Strabane Sigersons
- Founded:: 1902
- County:: Tyrone
- Nickname:: Sigersons
- Colours:: Light Blue & Navy
- Grounds:: Sigerson Park - Páirc Mhíc Sioghair
- Coordinates:: 54°49′00.29″N 7°27′26.01″W﻿ / ﻿54.8167472°N 7.4572250°W

Playing kits
| Standard | Reserve |

Senior Club Championships
|  | All Ireland | Ulster champions | Tyrone champions |
| Football: | - | - | 2 |
| Hurling: | - | - | 2 |

= Strabane Sigersons GAC =

Tyrone-based Gaelic games club

Strabane Sigersons (An Srath Bán Mhic Sioghair) is a Gaelic Athletic Association club. The club is based in the town of Strabane, County Tyrone, Northern Ireland.

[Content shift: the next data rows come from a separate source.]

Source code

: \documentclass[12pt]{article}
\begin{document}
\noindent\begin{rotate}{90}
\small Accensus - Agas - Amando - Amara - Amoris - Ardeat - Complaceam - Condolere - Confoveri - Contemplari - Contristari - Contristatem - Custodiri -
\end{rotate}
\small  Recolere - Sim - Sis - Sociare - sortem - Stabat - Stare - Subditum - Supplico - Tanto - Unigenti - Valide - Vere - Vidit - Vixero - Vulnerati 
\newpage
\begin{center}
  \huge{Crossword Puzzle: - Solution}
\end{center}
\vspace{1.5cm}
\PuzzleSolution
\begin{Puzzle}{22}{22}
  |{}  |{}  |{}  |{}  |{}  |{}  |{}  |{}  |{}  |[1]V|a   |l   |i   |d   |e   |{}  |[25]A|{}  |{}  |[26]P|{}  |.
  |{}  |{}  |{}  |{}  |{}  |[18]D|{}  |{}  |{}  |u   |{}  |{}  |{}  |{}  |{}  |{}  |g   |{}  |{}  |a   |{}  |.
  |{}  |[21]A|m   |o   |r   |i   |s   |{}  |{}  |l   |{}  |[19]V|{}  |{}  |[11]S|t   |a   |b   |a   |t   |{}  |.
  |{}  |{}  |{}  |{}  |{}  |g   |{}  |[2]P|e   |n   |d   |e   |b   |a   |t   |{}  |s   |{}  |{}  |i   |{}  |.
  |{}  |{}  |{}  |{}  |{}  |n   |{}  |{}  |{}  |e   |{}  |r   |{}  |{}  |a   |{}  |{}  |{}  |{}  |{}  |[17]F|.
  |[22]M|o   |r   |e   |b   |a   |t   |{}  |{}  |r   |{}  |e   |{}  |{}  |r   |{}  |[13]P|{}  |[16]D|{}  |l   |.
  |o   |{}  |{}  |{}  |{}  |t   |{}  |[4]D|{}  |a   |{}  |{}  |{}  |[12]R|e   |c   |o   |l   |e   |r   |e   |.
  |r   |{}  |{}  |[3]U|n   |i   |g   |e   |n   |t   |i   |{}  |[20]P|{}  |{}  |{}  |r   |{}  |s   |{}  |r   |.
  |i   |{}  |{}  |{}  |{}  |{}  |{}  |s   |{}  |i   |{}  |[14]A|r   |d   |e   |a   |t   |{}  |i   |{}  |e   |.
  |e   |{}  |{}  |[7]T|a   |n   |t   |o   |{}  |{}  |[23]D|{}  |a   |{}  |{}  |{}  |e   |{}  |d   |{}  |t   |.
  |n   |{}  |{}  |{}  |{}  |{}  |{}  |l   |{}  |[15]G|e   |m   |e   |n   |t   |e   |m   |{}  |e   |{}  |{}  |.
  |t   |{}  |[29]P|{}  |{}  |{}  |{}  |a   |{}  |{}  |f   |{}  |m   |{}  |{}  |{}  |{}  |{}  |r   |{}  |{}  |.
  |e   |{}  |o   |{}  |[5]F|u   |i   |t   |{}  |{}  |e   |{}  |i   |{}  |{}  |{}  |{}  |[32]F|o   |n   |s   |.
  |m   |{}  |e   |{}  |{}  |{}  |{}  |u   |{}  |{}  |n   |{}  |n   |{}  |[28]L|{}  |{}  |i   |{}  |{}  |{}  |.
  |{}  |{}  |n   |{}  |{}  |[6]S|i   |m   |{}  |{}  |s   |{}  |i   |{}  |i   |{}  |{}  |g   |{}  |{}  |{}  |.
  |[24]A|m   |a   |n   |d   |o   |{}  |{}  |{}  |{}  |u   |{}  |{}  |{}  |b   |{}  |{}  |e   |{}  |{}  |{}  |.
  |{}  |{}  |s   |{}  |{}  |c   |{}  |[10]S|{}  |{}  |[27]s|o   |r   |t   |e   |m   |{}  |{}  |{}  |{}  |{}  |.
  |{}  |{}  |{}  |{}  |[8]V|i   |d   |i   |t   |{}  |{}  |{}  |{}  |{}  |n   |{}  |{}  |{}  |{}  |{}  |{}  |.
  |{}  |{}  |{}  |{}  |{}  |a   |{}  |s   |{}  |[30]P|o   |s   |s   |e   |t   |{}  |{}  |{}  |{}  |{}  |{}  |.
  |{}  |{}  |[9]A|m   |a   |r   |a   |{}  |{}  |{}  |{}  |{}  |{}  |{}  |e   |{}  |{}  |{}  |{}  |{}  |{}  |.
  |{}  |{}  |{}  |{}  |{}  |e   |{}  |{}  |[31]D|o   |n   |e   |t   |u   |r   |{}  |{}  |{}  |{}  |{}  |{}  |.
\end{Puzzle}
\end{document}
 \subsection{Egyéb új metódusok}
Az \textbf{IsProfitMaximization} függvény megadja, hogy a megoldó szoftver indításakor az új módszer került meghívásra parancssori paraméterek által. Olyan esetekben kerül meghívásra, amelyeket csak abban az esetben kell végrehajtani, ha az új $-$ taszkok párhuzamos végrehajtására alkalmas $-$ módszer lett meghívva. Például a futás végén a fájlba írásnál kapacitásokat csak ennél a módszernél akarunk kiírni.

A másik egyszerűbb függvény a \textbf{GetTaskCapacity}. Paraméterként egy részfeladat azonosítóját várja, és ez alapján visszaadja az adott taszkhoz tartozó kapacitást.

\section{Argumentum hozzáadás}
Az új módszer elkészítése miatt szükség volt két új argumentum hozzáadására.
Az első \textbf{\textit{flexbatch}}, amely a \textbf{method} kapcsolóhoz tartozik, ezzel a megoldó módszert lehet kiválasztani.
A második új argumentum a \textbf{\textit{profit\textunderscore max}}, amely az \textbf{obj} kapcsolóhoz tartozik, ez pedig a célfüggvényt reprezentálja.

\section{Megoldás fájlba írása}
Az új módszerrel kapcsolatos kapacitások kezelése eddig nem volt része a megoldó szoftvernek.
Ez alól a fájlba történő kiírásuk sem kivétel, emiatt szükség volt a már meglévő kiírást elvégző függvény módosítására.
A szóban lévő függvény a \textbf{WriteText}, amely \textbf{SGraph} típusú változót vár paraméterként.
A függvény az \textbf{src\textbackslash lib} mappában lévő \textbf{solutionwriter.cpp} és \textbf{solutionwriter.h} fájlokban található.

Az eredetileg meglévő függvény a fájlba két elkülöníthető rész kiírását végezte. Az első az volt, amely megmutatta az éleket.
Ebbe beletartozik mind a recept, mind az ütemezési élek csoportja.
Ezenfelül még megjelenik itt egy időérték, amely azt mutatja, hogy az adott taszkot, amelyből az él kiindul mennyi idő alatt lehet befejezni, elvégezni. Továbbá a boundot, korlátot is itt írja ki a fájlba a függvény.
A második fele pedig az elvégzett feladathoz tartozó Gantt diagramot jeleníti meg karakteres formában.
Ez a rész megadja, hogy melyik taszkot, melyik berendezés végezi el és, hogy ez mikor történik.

The club concentrates on Gaelic football activities accommodating for both males and females from the ages of 4 until adult level . Another club in the town is Shamrocks, which fields teams for the games of Hurling and Camogie.

The senior men's team currently play in the Junior league after being relegated from the Intermediate league in 2023.

The senior Ladies team won the Junior 'B' League and Championship in 2023 and play Junior Football.